The Jenkins job search-xgboost-maven runs on disposable virtual machines (via Nodepool) it should be migrated to use a Docker container.
TLDR:
jvm-packages/xgboost4j/src/main/java/ml/dmlc/xgboost4j/java/RabitTracker.java shells out to python tracker.py but does not handle a non zero exit code (eg: ImportError: No module named argparse).
Docker job: https://integration.wikimedia.org/ci/job/search-xgboost-maven-java8-docker/
The job fails though. Have to be investigated.
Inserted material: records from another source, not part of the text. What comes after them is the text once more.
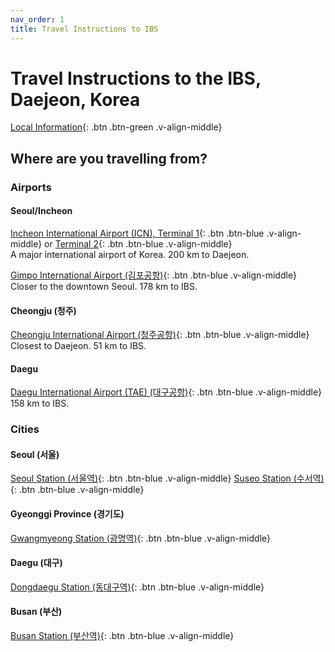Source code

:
 ```yaml
---
nav_order: 1
title: Travel Instructions to IBS
---
```

# Travel Instructions to the IBS, Daejeon, Korea

[Local Information](/localinfo/){: .btn .btn-green .v-align-middle}

## Where are you travelling from?

### Airports

#### Seoul/Incheon

[Incheon International Airport (ICN), Terminal 1](/icn/){: .btn .btn-blue .v-align-middle} or [Terminal 2](/icn2/){: .btn .btn-blue .v-align-middle}\
A major international airport of Korea. 200 km to Daejeon.

[Gimpo International Airport (김포공항)](/gmp/){: .btn .btn-blue .v-align-middle}\
Closer to the downtown Seoul. 178 km to IBS.

#### Cheongju (청주)

[Cheongju International Airport (청주공항)](/cjj/){: .btn .btn-blue .v-align-middle} \
Closest to Daejeon. 51 km to IBS.

#### Daegu

[Daegu International Airport (TAE) (대구공항)](/tae/){: .btn .btn-blue .v-align-middle} \
158 km to IBS.

### Cities

#### Seoul (서울)

[Seoul Station (서울역)](/seoul/){: .btn .btn-blue .v-align-middle} [Suseo Station (수서역)](/suseo/){: .btn .btn-blue .v-align-middle} 

#### Gyeonggi Province (경기도)

[Gwangmyeong Station (광명역)](/gwangmyeong/){: .btn .btn-blue .v-align-middle}
  
#### Daegu (대구)

[Dongdaegu Station (동대구역)](/dongdaegu/){: .btn .btn-blue .v-align-middle}

#### Busan (부산)

[Busan Station (부산역)](/busan/){: .btn .btn-blue .v-align-middle}

<div id="map"></div>
<script language="javascript">
        var greenIcon = new L.Icon({
  iconUrl: 'https://raw.githubusercontent.com/pointhi/leaflet-color-markers/master/img/marker-icon-2x-green.png',
  shadowUrl: 'https://unpkg.com/leaflet@1.9.4/dist/images/marker-shadow.png',
  iconSize: [25, 41],
  iconAnchor: [12, 41],
  popupAnchor: [1, -34],
  shadowSize: [41, 41]
});
var redIcon = new L.Icon({
  iconUrl: 'https://raw.githubusercontent.com/pointhi/leaflet-color-markers/master/img/marker-icon-2x-red.png',
  shadowUrl: 'https://unpkg.com/leaflet@1.9.4/dist/images/marker-shadow.png',
  iconSize: [25, 41],
  iconAnchor: [12, 41],
  popupAnchor: [1, -34],
  shadowSize: [41, 41]
});
    var map = L.map('map').setView([36.376419,127.385482], 7);
    L.tileLayer('https://{s}.tile.openstreetmap.de/{z}/{x}/{y}.png', {
        maxZoom: 19,
        attribution: '&copy; <a href="https://www.openstreetmap.org/copyright">OpenStreetMap</a> contributors'
    }).addTo(map);
    L.control.scale().addTo(map);
    {% for dest in site.destinations %}
    {% if dest.lat and dest.long %}
        {% if dest.slug== "dimag" %}
        L.marker([{{ dest.lat }}, {{ dest.long }}],{icon:redIcon}).addTo(map)
        .bindPopup('<b>{{ dest.title }}</b>')
        .openPopup();
        {%else%}
        L.marker([{{ dest.lat }}, {{ dest.long }}]).addTo(map)
        .bindPopup('<b>{{ dest.title }}</b>');
        {%endif%}
    {% endif %}
    {% endfor %}
    {% for dest in site.origins %}
    {% if dest.lat and dest.long %}
    L.marker([{{ dest.lat }}, {{ dest.long }}],{icon:greenIcon}).addTo(map)
        .bindPopup('<b><a href="/{{dest.slug}}/">{{ dest.title }}</a></b>');
    {% endif %}
    {% endfor %}
</script>


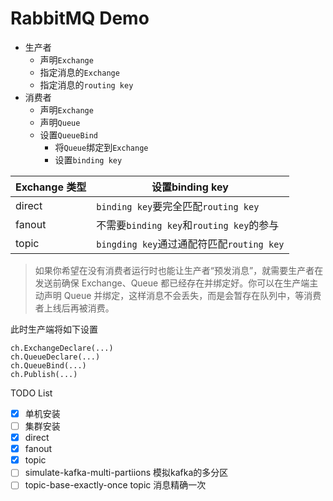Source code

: # RabbitMQ Demo

- 生产者
  - 声明`Exchange`
  - 指定消息的`Exchange`
  - 指定消息的`routing key`
- 消费者
  - 声明`Exchange`
  - 声明`Queue`
  - 设置`QueueBind`
    - 将`Queue`绑定到`Exchange`
    - 设置`binding key`

| Exchange 类型 | 设置binding key                           |
| ------------- | ----------------------------------------- |
| direct        | `binding key`要完全匹配`routing key`      |
| fanout        | 不需要`binding key`和`routing key`的参与  |
| topic         | `bingding key`通过通配符匹配`routing key` |

> 如果你希望在没有消费者运行时也能让生产者“预发消息”，就需要生产者在发送前确保 Exchange、Queue 都已经存在并绑定好。你可以在生产端主动声明 Queue 并绑定，这样消息不会丢失，而是会暂存在队列中，等消费者上线后再被消费。

此时生产端将如下设置
```
ch.ExchangeDeclare(...)
ch.QueueDeclare(...)
ch.QueueBind(...)
ch.Publish(...)
```

TODO List

- [x] 单机安装
- [ ] 集群安装
- [x] direct
- [x] fanout
- [x] topic
- [ ] simulate-kafka-multi-partiions 模拟kafka的多分区
- [ ] topic-base-exactly-once topic 消息精确一次
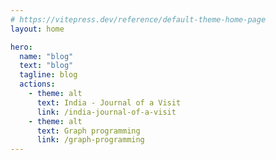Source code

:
 ```yaml
---
# https://vitepress.dev/reference/default-theme-home-page
layout: home

hero:
  name: "blog"
  text: "blog"
  tagline: blog
  actions:
    - theme: alt
      text: India - Journal of a Visit
      link: /india-journal-of-a-visit
    - theme: alt
      text: Graph programming
      link: /graph-programming
---
```

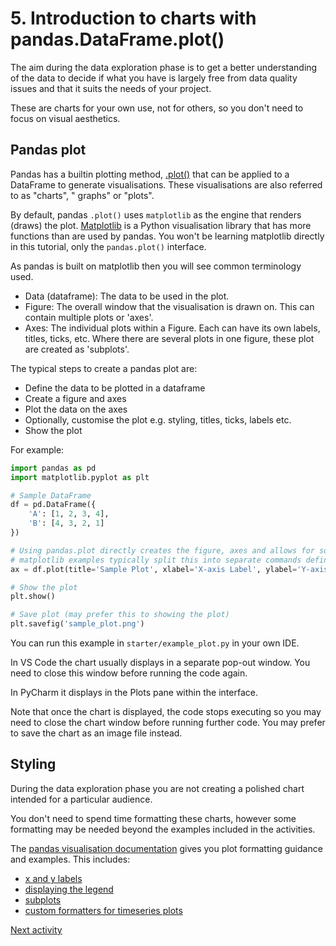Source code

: # 5. Introduction to charts with pandas.DataFrame.plot()

The aim during the data exploration phase is to get a better understanding of the data to decide if what you have is
largely free from data quality issues and that it suits the needs of your project.

These are charts for your own use, not for others, so you don't need to focus on visual aesthetics.

## Pandas plot

Pandas has a builtin plotting method, [.plot()](https://pandas.pydata.org/docs/reference/api/pandas.DataFrame.plot.html)
that can be applied to a DataFrame to generate visualisations. These visualisations are also referred to as "charts", "
graphs" or "plots".

By default, pandas `.plot()` uses `matplotlib` as the engine that renders (draws) the
plot. [Matplotlib](https://matplotlib.org) is a Python visualisation library that has more functions than are used by
pandas. You won't be learning matplotlib directly in this tutorial, only the `pandas.plot()` interface.

As pandas is built on matplotlib then you will see common terminology used.

- Data (dataframe): The data to be used in the plot.
- Figure: The overall window that the visualisation is drawn on. This can contain multiple plots or 'axes'.
- Axes: The individual plots within a Figure. Each can have its own labels, titles, ticks, etc. Where there are several
  plots in one figure, these plot are created as 'subplots'.

The typical steps to create a pandas plot are:

- Define the data to be plotted in a dataframe
- Create a figure and axes
- Plot the data on the axes
- Optionally, customise the plot e.g. styling, titles, ticks, labels etc.
- Show the plot

For example:

```Python
import pandas as pd
import matplotlib.pyplot as plt

# Sample DataFrame
df = pd.DataFrame({
    'A': [1, 2, 3, 4],
    'B': [4, 3, 2, 1]
})

# Using pandas.plot directly creates the figure, axes and allows for some customisation
# matplotlib examples typically split this into separate commands defining fig and ax then adding customisation
ax = df.plot(title='Sample Plot', xlabel='X-axis Label', ylabel='Y-axis Label')

# Show the plot
plt.show()

# Save plot (may prefer this to showing the plot)
plt.savefig('sample_plot.png')
```

You can run this example in `starter/example_plot.py` in your own IDE.

In VS Code the chart usually displays in a separate pop-out window. You need to close this window before running the
code again.

In PyCharm it displays in the Plots pane within the interface.

Note that once the chart is displayed, the code stops executing so you may need to close the chart window before running
further code. You may prefer to save the chart as an image file instead.

## Styling

During the data exploration phase you are not creating a polished chart intended for a particular audience.

You don't need to spend time formatting these charts, however some formatting may be needed beyond the examples included
in the activities.

The [pandas visualisation documentation](https://pandas.pydata.org/docs/user_guide/visualization.html#plot-formatting)
gives you plot formatting guidance and examples. This includes:

- [x and y labels](https://pandas.pydata.org/docs/user_guide/visualization.html#controlling-the-labels)
- [displaying the legend](https://pandas.pydata.org/docs/user_guide/visualization.html#controlling-the-legend)
- [subplots](https://pandas.pydata.org/docs/user_guide/visualization.html#plot-formatting)
- [custom formatters for timeseries plots](https://pandas.pydata.org/docs/user_guide/visualization.html#custom-formatters-for-timeseries-plots)

[Next activity](2-06-plot-distribution)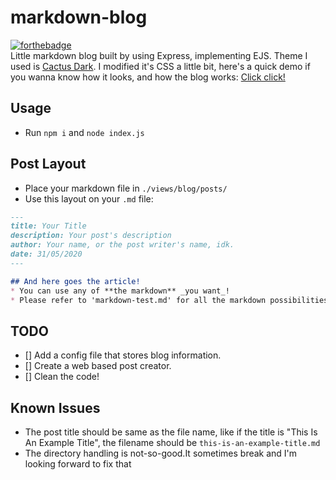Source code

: # markdown-blog
[![forthebadge](https://forthebadge.com/images/badges/made-with-javascript.svg)](https://forthebadge.com)<br/>
Little markdown blog built by using Express, implementing EJS. Theme I used is [Cactus Dark](https://probberechts.github.io/hexo-theme-cactus/). I modified it's CSS a little bit, here's a quick demo if you wanna know how it looks, and how the blog works: [Click click!](https://alef.wtf/blog/)

## Usage
- Run `npm i` and `node index.js`

## Post Layout
- Place your markdown file in `./views/blog/posts/`
- Use this layout on your `.md` file:

```md
---
title: Your Title
description: Your post's description
author: Your name, or the post writer's name, idk.
date: 31/05/2020
---

## And here goes the article!
* You can use any of **the markdown** _you want_!
* Please refer to 'markdown-test.md' for all the markdown possibilities!
```

## TODO
- [] Add a config file that stores blog information.
- [] Create a web based post creator.
- [] Clean the code!

## Known Issues
* The post title should be same as the file name, like if the title is "This Is An Example Title", the filename should be `this-is-an-example-title.md`
* The directory handling is not-so-good.It sometimes break and I'm looking forward to fix that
Maven is invoked with --file jvm-packages/pom.xml clean verify
Type | Result | Console |
---|---|---|
Nodepool | Success | search-xgboost-maven #23 |
Docker | Failure | search-xgboost-maven-java8-docker #13 |
Some differences:
Nodepool | Docker | |
Maven | 3.5.0 | 3.5.2 |
gcc | 4.9.2 | 6.3.0 |
When the tests start, there is a major difference though. Under Docker environment variables seems to be missing:
--- nodepool +++ docker [INFO] --- scalatest-maven-plugin:1.0:test (test) @ xgboost4j-spark --- Discovery starting. Discovery completed in X milliseconds. Run starting. Expected test count is: 43 SparkParallelismTrackerSuite: Using Spark's default log4j profile: org/apache/spark/log4j-defaults.properties 18/03/19 10:MM:ss WARN NativeCodeLoader: Unable to load native-hadoop library for your platform... using builtin-java classes where applicable [Stage 0:> (0 + 0) / 2] - tracker should not affect execution result - tracker should throw exception if parallelism is not sufficient XGBoostDFSuite: -Tracker started, with env={DMLC_NUM_SERVER=0, DMLC_TRACKER_URI=10.68.23.140, DMLC_TRACKER_PORT=9091, DMLC_NUM_WORKER=2} +Tracker started, with env={} +- test consistency and order preservation of dataframe-based model *** FAILED ***
Somehow DMLC_NUM_SERVER=0, DMLC_TRACKER_URI=10.x.y.z, DMLC_TRACKER_PORT=9091. Maybe that is a process that is started in the background and fails on Docker.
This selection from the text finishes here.